» Problem statement: Copy, exactly and without additions, every line in the records below from the one holding "- Muita vontade de aprender e praticar! 💪" through the one holding "2. **Navegue pelos", both ends included.

Records from a data collection:
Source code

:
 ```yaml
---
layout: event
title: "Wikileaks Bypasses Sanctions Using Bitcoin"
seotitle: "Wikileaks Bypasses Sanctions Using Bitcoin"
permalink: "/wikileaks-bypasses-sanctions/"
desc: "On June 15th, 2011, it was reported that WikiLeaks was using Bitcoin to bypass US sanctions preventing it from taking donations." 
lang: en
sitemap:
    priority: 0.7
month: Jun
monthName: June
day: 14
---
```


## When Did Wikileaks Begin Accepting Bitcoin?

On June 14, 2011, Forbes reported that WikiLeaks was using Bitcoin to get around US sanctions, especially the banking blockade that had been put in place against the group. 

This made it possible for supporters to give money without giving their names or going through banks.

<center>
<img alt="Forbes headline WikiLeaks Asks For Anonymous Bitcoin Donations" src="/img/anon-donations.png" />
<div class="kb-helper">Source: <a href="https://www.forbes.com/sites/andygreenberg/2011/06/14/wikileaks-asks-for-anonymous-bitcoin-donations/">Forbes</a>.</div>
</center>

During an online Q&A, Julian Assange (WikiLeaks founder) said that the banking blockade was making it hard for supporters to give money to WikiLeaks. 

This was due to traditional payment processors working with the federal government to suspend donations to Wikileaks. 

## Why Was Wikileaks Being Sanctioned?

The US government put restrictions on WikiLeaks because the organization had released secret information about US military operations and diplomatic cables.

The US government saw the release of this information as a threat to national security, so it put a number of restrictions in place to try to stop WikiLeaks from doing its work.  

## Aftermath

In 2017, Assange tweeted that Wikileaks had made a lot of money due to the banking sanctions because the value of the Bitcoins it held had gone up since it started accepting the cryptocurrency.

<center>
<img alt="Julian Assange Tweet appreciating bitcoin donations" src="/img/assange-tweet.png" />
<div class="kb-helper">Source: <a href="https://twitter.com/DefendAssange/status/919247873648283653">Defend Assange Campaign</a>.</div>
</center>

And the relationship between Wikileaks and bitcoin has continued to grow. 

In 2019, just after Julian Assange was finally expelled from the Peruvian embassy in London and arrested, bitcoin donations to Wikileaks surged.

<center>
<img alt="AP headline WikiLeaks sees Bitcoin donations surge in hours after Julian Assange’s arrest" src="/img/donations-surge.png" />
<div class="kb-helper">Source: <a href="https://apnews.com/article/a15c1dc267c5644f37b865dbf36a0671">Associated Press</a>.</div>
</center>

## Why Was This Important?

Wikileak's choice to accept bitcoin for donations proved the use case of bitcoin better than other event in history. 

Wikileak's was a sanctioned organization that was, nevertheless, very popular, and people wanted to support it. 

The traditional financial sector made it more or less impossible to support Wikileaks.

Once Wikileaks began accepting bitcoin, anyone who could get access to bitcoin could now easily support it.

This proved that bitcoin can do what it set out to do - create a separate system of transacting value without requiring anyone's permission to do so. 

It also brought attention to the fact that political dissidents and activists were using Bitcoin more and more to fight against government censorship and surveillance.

* * *

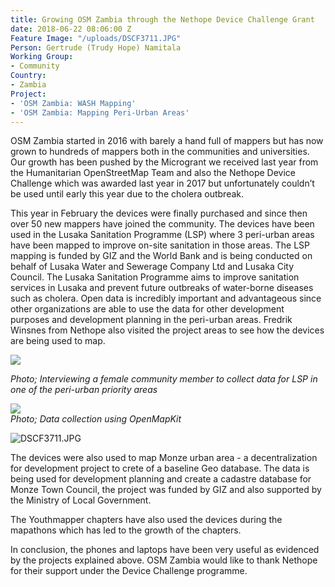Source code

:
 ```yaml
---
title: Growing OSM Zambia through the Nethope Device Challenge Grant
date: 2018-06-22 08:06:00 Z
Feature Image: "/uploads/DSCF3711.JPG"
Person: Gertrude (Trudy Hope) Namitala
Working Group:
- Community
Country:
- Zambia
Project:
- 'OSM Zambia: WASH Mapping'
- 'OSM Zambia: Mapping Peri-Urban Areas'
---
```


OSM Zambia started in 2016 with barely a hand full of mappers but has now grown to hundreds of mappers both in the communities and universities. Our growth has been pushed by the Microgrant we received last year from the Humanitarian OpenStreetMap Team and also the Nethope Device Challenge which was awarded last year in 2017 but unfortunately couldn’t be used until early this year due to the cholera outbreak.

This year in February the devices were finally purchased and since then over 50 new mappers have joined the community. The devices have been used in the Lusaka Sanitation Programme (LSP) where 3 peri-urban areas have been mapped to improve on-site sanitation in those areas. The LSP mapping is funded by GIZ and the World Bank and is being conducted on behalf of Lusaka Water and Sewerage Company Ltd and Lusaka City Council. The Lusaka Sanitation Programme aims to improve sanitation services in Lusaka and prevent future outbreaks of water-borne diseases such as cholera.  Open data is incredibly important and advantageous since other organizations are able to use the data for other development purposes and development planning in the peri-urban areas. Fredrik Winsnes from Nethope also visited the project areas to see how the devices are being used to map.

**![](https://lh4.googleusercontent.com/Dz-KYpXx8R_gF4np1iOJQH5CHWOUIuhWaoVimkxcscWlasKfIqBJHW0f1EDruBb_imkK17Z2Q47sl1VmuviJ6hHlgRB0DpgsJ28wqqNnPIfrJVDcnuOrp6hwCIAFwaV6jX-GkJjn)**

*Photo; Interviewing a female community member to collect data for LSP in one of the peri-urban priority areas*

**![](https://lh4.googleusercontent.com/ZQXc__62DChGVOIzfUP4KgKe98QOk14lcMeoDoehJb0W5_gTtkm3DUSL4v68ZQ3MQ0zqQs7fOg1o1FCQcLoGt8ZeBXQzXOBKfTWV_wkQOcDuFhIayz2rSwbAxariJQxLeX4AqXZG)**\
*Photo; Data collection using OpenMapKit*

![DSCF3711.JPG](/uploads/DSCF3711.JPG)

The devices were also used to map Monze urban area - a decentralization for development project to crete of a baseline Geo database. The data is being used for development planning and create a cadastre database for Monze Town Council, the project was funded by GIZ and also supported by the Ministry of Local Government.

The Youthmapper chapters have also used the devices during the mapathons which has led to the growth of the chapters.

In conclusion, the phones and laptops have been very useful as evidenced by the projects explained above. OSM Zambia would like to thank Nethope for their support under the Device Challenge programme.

---

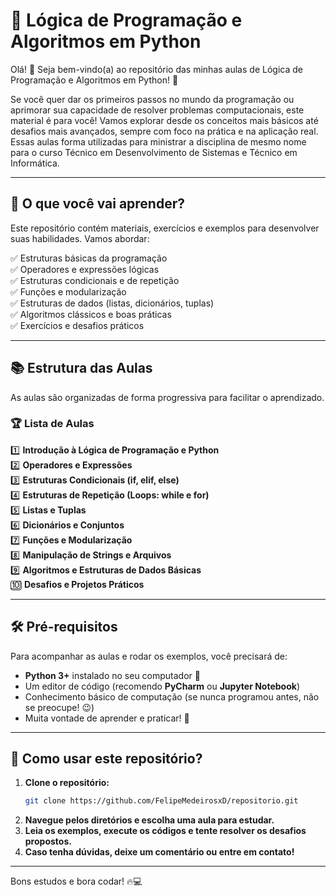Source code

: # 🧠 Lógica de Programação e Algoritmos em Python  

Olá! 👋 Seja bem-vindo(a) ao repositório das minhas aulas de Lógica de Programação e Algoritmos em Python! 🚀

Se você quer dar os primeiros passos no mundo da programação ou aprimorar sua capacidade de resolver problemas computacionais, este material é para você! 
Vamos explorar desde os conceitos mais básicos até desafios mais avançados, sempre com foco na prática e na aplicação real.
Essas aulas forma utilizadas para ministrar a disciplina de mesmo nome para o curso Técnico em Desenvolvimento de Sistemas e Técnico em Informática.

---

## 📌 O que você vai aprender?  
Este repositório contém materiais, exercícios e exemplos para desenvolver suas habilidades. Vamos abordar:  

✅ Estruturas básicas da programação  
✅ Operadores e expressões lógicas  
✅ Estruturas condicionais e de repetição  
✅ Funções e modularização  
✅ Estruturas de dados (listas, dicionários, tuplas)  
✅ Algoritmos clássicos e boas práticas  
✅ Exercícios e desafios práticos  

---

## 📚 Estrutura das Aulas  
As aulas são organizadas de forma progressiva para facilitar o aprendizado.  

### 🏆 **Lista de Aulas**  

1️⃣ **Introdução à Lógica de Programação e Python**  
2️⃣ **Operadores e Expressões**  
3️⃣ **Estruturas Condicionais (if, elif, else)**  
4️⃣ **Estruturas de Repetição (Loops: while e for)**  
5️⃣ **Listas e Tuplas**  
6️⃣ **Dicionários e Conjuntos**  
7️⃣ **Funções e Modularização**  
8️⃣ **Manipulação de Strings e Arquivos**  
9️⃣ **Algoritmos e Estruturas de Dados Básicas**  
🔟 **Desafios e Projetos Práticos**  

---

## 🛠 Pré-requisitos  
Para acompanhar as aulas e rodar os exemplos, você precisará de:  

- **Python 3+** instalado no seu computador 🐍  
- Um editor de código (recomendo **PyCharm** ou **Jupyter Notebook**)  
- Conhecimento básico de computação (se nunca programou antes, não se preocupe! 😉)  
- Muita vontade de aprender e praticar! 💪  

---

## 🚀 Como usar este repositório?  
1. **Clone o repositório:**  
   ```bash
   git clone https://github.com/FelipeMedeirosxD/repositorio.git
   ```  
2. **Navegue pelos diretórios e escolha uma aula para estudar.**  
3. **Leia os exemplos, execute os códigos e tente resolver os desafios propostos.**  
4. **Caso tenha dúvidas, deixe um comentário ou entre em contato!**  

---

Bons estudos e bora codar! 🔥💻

» Output:
- Muita vontade de aprender e praticar! 💪  

---

## 🚀 Como usar este repositório?  
1. **Clone o repositório:**  
   ```bash
   git clone https://github.com/FelipeMedeirosxD/repositorio.git
   ```  
2. **Navegue pelos diretórios e escolha uma aula para estudar.**  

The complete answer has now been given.